It all started with 2,500 shares of H&R Block. More than four decades and hundreds of student investment managers later, the Caltech Student Investment Fund exceeds, as of November 2020, one million dollars in value. (The fund's initial value was $64,949.62.)
"It's a little surreal because at this point it's obviously more money than any of the students have dealt with on their own," says Ethan Jaszewski, a senior and the current president of the fund. "There's a responsibility that comes along with it." That's not only because the members of the SIF are responsible for such a sizeable sum; it's also because a percentage of the fund's earnings are used to support Caltech student clubs and organizations each year.
Scott Richland, Caltech's chief investment officer, says that alumnus J. Stanley Johnson (BS ‘33, MS ‘34) and his wife Mary Johnson donated the initial batch of shares back in 1978. "It was originally designed to give the students the experience of managing a portfolio, and then the secondary reason was to take the earnings and use them for student functions and needs," Richland says.
To protect those functions, the fund is bound by certain rules that steer it away from high-risk investments. Students are not allowed to "short" stocks, for example; a practice that involves betting a stock will decrease in value. Beyond those few restrictions, however, the SIF students enjoy wide latitude to pitch investment ideas to one another and pursue their vision in the market.
"There's a remarkable amount of freedom the students have in terms of buying and selling and how they build portfolios," says Michael Ewens, faculty adviser to the fund and professor of finance and entrepreneurship. Richland notes that a representative of the Caltech Investment Office visits the students once or twice a year to discuss endowment and portfolio management, but otherwise the Institute allows the students to find their own way.
The club meets weekly to hear investment ideas from members and vote upon them. "There's a core group of stocks that have been in there a long time, but we make an active effort to give people the opportunity to invest," Jaszewski says. "We want to give new members a chance to make their mark and shape the portfolio." Because of Caltech students' particular affinity for technology, the SIF tends to contain a heavy share of tech stocks such as software companies. However, Ewens also encourages the students to balance the portfolio and make it less vulnerable to volatility in any one sector. Jaszewski says this focus on stability helped the SIF weather the market upheavals that were the result of the havoc wreaked by the COVID-19 pandemic on the American economy.

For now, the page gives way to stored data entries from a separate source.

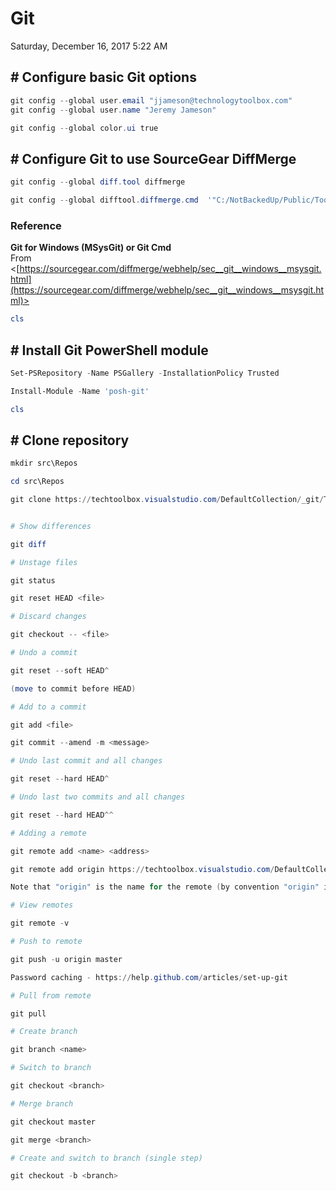﻿# Git

Saturday, December 16, 2017
5:22 AM

## # Configure basic Git options

```PowerShell
git config --global user.email "jjameson@technologytoolbox.com"
git config --global user.name "Jeremy Jameson"

git config --global color.ui true
```

## # Configure Git to use SourceGear DiffMerge

```PowerShell
git config --global diff.tool diffmerge

git config --global difftool.diffmerge.cmd  '"C:/NotBackedUp/Public/Toolbox/DiffMerge/x64/sgdm.exe \"$LOCAL\" \"$REMOTE\"'
```

### Reference

**Git for Windows (MSysGit) or Git Cmd**\
From <[https://sourcegear.com/diffmerge/webhelp/sec__git__windows__msysgit.html](https://sourcegear.com/diffmerge/webhelp/sec__git__windows__msysgit.html)>

```PowerShell
cls
```

## # Install Git PowerShell module

```PowerShell
Set-PSRepository -Name PSGallery -InstallationPolicy Trusted

Install-Module -Name 'posh-git'
```

```PowerShell
cls
```

## # Clone repository

```PowerShell
mkdir src\Repos

cd src\Repos

git clone https://techtoolbox.visualstudio.com/DefaultCollection/_git/Training


# Show differences

git diff

# Unstage files

git status

git reset HEAD <file>

# Discard changes

git checkout -- <file>

# Undo a commit

git reset --soft HEAD^

(move to commit before HEAD)

# Add to a commit

git add <file>

git commit --amend -m <message>

# Undo last commit and all changes

git reset --hard HEAD^

# Undo last two commits and all changes

git reset --hard HEAD^^

# Adding a remote

git remote add <name> <address>

git remote add origin https://techtoolbox.visualstudio.com/DefaultCollection/_git/Training

Note that "origin" is the name for the remote (by convention "origin" is typically used)

# View remotes

git remote -v

# Push to remote

git push -u origin master

Password caching - https://help.github.com/articles/set-up-git

# Pull from remote

git pull

# Create branch

git branch <name>

# Switch to branch

git checkout <branch>

# Merge branch

git checkout master

git merge <branch>

# Create and switch to branch (single step)

git checkout -b <branch>
```
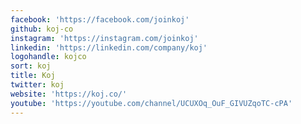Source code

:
 ```yaml
---
facebook: 'https://facebook.com/joinkoj'
github: koj-co
instagram: 'https://instagram.com/joinkoj'
linkedin: 'https://linkedin.com/company/koj'
logohandle: kojco
sort: koj
title: Koj
twitter: koj
website: 'https://koj.co/'
youtube: 'https://youtube.com/channel/UCUXOq_OuF_GIVUZqoTC-cPA'
---
```

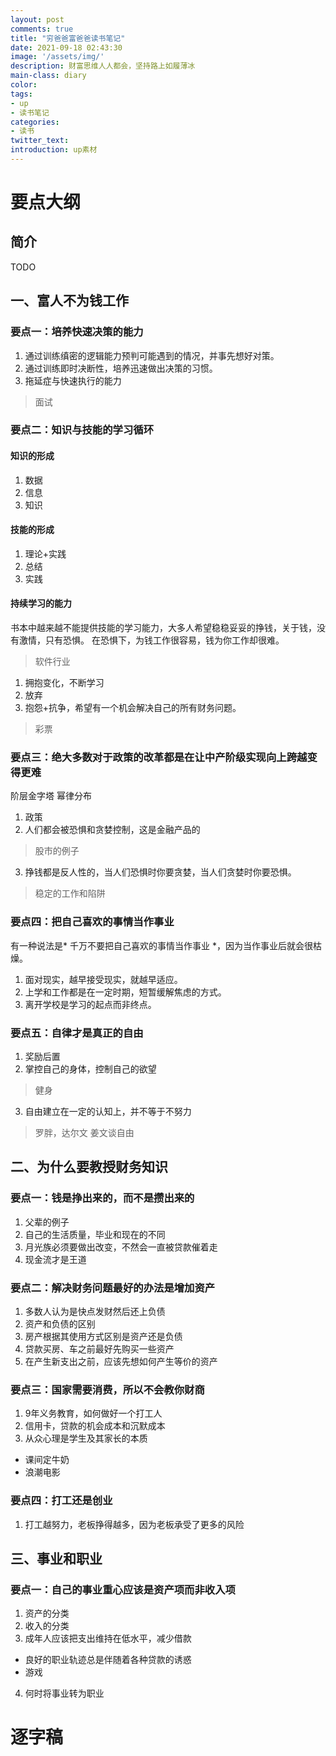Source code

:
 ```yaml
---
layout: post
comments: true
title: "穷爸爸富爸爸读书笔记"
date: 2021-09-18 02:43:30
image: '/assets/img/'
description: 财富思维人人都会，坚持路上如履薄冰
main-class: diary
color:
tags:
- up
- 读书笔记
categories:
- 读书
twitter_text:
introduction: up素材 
---
```

# 要点大纲

## 简介
TODO
## 一、富人不为钱工作
### 要点一：培养快速决策的能力
1. 通过训练缜密的逻辑能力预判可能遇到的情况，并事先想好对策。
2. 通过训练即时决断性，培养迅速做出决策的习惯。
3. 拖延症与快速执行的能力
 > 面试 

### 要点二：知识与技能的学习循环
#### 知识的形成
1. 数据
2. 信息
3. 知识
#### 技能的形成
1. 理论+实践
2. 总结
3. 实践
#### 持续学习的能力
书本中越来越不能提供技能的学习能力，大多人希望稳稳妥妥的挣钱，关于钱，没有激情，只有恐惧。
在恐惧下，为钱工作很容易，钱为你工作却很难。
> 软件行业  

1. 拥抱变化，不断学习 
2. 放弃 
3. 抱怨+抗争，希望有一个机会解决自己的所有财务问题。  

> 彩票  

### 要点三：绝大多数对于政策的改革都是在让中产阶级实现向上跨越变得更难
阶层金字塔
幂律分布
1. 政策
2. 人们都会被恐惧和贪婪控制，这是金融产品的
  > 股市的例子
3. 挣钱都是反人性的，当人们恐惧时你要贪婪，当人们贪婪时你要恐惧。
  > 稳定的工作和陷阱  

### 要点四：把自己喜欢的事情当作事业
有一种说法是* 千万不要把自己喜欢的事情当作事业 *，因为当作事业后就会很枯燥。
1. 面对现实，越早接受现实，就越早适应。
2. 上学和工作都是在一定时期，短暂缓解焦虑的方式。
3. 离开学校是学习的起点而非终点。

### 要点五：自律才是真正的自由
1. 奖励后置
2. 掌控自己的身体，控制自己的欲望
> 健身  
3. 自由建立在一定的认知上，并不等于不努力
> 罗胖，达尔文
> 姜文谈自由

## 二、为什么要教授财务知识

### 要点一：钱是挣出来的，而不是攒出来的
1. 父辈的例子
2. 自己的生活质量，毕业和现在的不同
3. 月光族必须要做出改变，不然会一直被贷款催着走
4. 现金流才是王道

### 要点二：解决财务问题最好的办法是增加资产
1. 多数人认为是快点发财然后还上负债
2. 资产和负债的区别
3. 房产根据其使用方式区别是资产还是负债
4. 贷款买房、车之前最好先购买一些资产
5. 在产生新支出之前，应该先想如何产生等价的资产

### 要点三：国家需要消费，所以不会教你财商
1. 9年义务教育，如何做好一个打工人
2. 信用卡，贷款的机会成本和沉默成本
3. 从众心理是学生及其家长的本质
  - 课间定牛奶
  - 浪潮电影

### 要点四：打工还是创业
1. 打工越努力，老板挣得越多，因为老板承受了更多的风险

## 三、事业和职业

### 要点一：自己的事业重心应该是资产项而非收入项
1. 资产的分类
2. 收入的分类
3. 成年人应该把支出维持在低水平，减少借款
  - 良好的职业轨迹总是伴随着各种贷款的诱惑
  - 游戏
4. 何时将事业转为职业


# 逐字稿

Ewens is now going further in teaching the students to think like investment managers. He has begun asking them to compare their performance against industry benchmarks, such as the performance of the S&P 500, to give him quarterly presentations about the fund's performance, and to outline their decision-making process for the SIF's future.
The Student Investment Fund's long, slow rise to $1 million has created new opportunities for ways to spend that money to enhance the student experience. The SIF can spend up to 4 percent of its earnings on one-time purchases for student organizations; these purchases typically comprise the kind of machinery or equipment that would be out of reach of a club's ordinary budget. "The robotics club is a consistent ask," Jaszewski says. (Student organizations can apply for disbursements and check the rules here.)
"We're making decisions that are not just about fun or what we want to do, but will serve the community and make sure the fund continues to grow," Jaszewski says. "That's a key part: having a chance to manage a fund that's beyond what you could do yourself."